=== THE RECORDS ===
== Segment start ==

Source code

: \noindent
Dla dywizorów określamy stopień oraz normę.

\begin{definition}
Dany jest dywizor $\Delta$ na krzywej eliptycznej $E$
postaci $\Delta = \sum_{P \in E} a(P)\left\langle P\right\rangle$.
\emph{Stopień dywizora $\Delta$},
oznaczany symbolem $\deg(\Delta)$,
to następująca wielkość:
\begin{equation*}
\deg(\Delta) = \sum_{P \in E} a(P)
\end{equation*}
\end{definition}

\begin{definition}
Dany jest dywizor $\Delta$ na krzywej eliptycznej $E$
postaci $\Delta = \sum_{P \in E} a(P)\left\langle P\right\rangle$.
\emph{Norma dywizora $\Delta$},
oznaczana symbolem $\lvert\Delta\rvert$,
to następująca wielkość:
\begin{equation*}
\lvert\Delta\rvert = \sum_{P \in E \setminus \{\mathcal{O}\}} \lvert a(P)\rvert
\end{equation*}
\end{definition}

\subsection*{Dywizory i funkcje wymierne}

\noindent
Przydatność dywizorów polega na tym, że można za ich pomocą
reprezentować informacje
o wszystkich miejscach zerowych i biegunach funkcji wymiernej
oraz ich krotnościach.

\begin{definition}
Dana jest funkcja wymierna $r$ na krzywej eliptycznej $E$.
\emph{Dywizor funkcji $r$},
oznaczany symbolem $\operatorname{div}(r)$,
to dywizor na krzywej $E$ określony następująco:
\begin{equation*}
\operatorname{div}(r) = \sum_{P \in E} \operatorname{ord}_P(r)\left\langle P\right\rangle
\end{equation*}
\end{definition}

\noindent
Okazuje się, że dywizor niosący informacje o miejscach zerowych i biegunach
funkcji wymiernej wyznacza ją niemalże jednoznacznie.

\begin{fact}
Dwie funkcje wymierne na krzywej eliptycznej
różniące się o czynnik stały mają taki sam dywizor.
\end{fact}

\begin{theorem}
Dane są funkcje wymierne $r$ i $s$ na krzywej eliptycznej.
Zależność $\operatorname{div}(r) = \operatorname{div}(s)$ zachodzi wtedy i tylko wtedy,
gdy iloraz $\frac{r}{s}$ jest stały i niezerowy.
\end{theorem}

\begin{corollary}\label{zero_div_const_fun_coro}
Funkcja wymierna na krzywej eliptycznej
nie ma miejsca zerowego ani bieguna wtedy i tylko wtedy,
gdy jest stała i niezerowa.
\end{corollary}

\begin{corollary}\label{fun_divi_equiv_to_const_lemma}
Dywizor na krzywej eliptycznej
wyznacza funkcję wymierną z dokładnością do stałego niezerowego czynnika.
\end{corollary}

== Segment end ==

=== PROBLEM ===
Would you filter the records and copy out each line containing "wyznacza"?

=== RESPONSE AREA ===
funkcji wymiernej wyznacza ją niemalże jednoznacznie.
wyznacza funkcję wymierną z dokładnością do stałego niezerowego czynnika.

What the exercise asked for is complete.